Stored entries
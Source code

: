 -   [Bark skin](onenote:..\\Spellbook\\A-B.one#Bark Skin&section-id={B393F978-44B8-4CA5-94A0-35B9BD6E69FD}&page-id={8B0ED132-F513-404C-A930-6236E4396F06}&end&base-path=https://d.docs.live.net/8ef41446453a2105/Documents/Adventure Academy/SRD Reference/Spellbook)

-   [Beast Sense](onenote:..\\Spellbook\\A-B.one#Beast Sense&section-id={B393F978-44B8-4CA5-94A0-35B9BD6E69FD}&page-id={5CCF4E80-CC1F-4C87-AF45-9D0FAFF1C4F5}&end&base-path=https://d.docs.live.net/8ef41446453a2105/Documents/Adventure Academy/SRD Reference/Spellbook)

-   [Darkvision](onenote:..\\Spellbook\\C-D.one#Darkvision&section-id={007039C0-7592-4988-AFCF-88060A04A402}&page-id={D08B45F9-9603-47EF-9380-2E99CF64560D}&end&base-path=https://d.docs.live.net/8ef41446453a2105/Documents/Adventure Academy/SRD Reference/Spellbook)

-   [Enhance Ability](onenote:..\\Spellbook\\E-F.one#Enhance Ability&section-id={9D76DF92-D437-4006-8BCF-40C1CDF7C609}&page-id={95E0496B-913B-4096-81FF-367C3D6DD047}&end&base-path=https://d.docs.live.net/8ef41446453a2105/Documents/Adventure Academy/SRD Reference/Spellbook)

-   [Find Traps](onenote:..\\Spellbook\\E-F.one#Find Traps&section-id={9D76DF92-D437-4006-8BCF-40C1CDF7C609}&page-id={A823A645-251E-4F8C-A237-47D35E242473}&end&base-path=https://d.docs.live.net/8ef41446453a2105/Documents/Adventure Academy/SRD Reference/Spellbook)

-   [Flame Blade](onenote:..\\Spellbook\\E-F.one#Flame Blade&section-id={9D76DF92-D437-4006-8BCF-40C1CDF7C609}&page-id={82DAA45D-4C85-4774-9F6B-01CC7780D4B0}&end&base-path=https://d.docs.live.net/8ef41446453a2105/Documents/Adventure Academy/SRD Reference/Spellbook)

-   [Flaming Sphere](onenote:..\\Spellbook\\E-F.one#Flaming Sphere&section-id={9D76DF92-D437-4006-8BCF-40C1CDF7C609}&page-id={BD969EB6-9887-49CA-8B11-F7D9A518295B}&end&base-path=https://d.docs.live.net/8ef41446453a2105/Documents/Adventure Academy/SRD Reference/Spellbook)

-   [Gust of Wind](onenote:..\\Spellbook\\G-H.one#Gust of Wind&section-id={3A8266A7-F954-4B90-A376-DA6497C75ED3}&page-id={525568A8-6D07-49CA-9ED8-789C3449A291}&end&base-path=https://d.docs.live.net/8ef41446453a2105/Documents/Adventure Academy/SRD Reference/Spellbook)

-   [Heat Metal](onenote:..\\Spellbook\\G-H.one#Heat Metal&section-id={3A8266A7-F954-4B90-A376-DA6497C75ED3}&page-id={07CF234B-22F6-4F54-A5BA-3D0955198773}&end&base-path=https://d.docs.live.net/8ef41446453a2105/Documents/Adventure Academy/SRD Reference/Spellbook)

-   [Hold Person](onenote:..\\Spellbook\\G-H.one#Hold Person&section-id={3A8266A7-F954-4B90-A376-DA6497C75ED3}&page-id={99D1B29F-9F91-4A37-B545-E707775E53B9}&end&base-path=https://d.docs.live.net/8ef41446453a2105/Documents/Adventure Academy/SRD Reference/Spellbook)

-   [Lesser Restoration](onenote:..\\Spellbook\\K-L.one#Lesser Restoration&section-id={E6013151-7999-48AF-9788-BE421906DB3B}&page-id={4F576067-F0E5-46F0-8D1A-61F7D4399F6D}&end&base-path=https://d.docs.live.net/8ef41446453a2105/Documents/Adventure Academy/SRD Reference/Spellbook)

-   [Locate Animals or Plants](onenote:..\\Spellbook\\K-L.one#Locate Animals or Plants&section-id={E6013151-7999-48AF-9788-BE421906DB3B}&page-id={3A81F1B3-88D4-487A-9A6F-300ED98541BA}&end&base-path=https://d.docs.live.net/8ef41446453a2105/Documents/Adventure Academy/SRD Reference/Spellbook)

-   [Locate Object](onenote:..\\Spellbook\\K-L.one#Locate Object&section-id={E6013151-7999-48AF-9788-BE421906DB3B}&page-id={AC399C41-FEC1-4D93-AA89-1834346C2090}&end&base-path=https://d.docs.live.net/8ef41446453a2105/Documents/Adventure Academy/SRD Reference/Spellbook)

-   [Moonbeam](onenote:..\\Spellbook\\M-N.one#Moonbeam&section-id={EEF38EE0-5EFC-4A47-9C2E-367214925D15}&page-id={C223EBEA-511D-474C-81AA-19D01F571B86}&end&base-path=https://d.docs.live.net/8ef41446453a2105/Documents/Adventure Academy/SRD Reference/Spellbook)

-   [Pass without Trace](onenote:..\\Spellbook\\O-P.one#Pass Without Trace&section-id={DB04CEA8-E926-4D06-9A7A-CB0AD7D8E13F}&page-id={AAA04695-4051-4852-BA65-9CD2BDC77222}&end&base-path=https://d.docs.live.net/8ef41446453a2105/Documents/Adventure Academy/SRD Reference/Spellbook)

#### What you are asked to do:
All of the entries above need to be reproduced verbatim.

#### Output:
Source code

: -   [Bark skin](onenote:..\\Spellbook\\A-B.one#Bark Skin&section-id={B393F978-44B8-4CA5-94A0-35B9BD6E69FD}&page-id={8B0ED132-F513-404C-A930-6236E4396F06}&end&base-path=https://d.docs.live.net/8ef41446453a2105/Documents/Adventure Academy/SRD Reference/Spellbook)

-   [Beast Sense](onenote:..\\Spellbook\\A-B.one#Beast Sense&section-id={B393F978-44B8-4CA5-94A0-35B9BD6E69FD}&page-id={5CCF4E80-CC1F-4C87-AF45-9D0FAFF1C4F5}&end&base-path=https://d.docs.live.net/8ef41446453a2105/Documents/Adventure Academy/SRD Reference/Spellbook)

-   [Darkvision](onenote:..\\Spellbook\\C-D.one#Darkvision&section-id={007039C0-7592-4988-AFCF-88060A04A402}&page-id={D08B45F9-9603-47EF-9380-2E99CF64560D}&end&base-path=https://d.docs.live.net/8ef41446453a2105/Documents/Adventure Academy/SRD Reference/Spellbook)

-   [Enhance Ability](onenote:..\\Spellbook\\E-F.one#Enhance Ability&section-id={9D76DF92-D437-4006-8BCF-40C1CDF7C609}&page-id={95E0496B-913B-4096-81FF-367C3D6DD047}&end&base-path=https://d.docs.live.net/8ef41446453a2105/Documents/Adventure Academy/SRD Reference/Spellbook)

-   [Find Traps](onenote:..\\Spellbook\\E-F.one#Find Traps&section-id={9D76DF92-D437-4006-8BCF-40C1CDF7C609}&page-id={A823A645-251E-4F8C-A237-47D35E242473}&end&base-path=https://d.docs.live.net/8ef41446453a2105/Documents/Adventure Academy/SRD Reference/Spellbook)

-   [Flame Blade](onenote:..\\Spellbook\\E-F.one#Flame Blade&section-id={9D76DF92-D437-4006-8BCF-40C1CDF7C609}&page-id={82DAA45D-4C85-4774-9F6B-01CC7780D4B0}&end&base-path=https://d.docs.live.net/8ef41446453a2105/Documents/Adventure Academy/SRD Reference/Spellbook)

-   [Flaming Sphere](onenote:..\\Spellbook\\E-F.one#Flaming Sphere&section-id={9D76DF92-D437-4006-8BCF-40C1CDF7C609}&page-id={BD969EB6-9887-49CA-8B11-F7D9A518295B}&end&base-path=https://d.docs.live.net/8ef41446453a2105/Documents/Adventure Academy/SRD Reference/Spellbook)

-   [Gust of Wind](onenote:..\\Spellbook\\G-H.one#Gust of Wind&section-id={3A8266A7-F954-4B90-A376-DA6497C75ED3}&page-id={525568A8-6D07-49CA-9ED8-789C3449A291}&end&base-path=https://d.docs.live.net/8ef41446453a2105/Documents/Adventure Academy/SRD Reference/Spellbook)

-   [Heat Metal](onenote:..\\Spellbook\\G-H.one#Heat Metal&section-id={3A8266A7-F954-4B90-A376-DA6497C75ED3}&page-id={07CF234B-22F6-4F54-A5BA-3D0955198773}&end&base-path=https://d.docs.live.net/8ef41446453a2105/Documents/Adventure Academy/SRD Reference/Spellbook)

-   [Hold Person](onenote:..\\Spellbook\\G-H.one#Hold Person&section-id={3A8266A7-F954-4B90-A376-DA6497C75ED3}&page-id={99D1B29F-9F91-4A37-B545-E707775E53B9}&end&base-path=https://d.docs.live.net/8ef41446453a2105/Documents/Adventure Academy/SRD Reference/Spellbook)

-   [Lesser Restoration](onenote:..\\Spellbook\\K-L.one#Lesser Restoration&section-id={E6013151-7999-48AF-9788-BE421906DB3B}&page-id={4F576067-F0E5-46F0-8D1A-61F7D4399F6D}&end&base-path=https://d.docs.live.net/8ef41446453a2105/Documents/Adventure Academy/SRD Reference/Spellbook)

-   [Locate Animals or Plants](onenote:..\\Spellbook\\K-L.one#Locate Animals or Plants&section-id={E6013151-7999-48AF-9788-BE421906DB3B}&page-id={3A81F1B3-88D4-487A-9A6F-300ED98541BA}&end&base-path=https://d.docs.live.net/8ef41446453a2105/Documents/Adventure Academy/SRD Reference/Spellbook)

-   [Locate Object](onenote:..\\Spellbook\\K-L.one#Locate Object&section-id={E6013151-7999-48AF-9788-BE421906DB3B}&page-id={AC399C41-FEC1-4D93-AA89-1834346C2090}&end&base-path=https://d.docs.live.net/8ef41446453a2105/Documents/Adventure Academy/SRD Reference/Spellbook)

-   [Moonbeam](onenote:..\\Spellbook\\M-N.one#Moonbeam&section-id={EEF38EE0-5EFC-4A47-9C2E-367214925D15}&page-id={C223EBEA-511D-474C-81AA-19D01F571B86}&end&base-path=https://d.docs.live.net/8ef41446453a2105/Documents/Adventure Academy/SRD Reference/Spellbook)

-   [Pass without Trace](onenote:..\\Spellbook\\O-P.one#Pass Without Trace&section-id={DB04CEA8-E926-4D06-9A7A-CB0AD7D8E13F}&page-id={AAA04695-4051-4852-BA65-9CD2BDC77222}&end&base-path=https://d.docs.live.net/8ef41446453a2105/Documents/Adventure Academy/SRD Reference/Spellbook)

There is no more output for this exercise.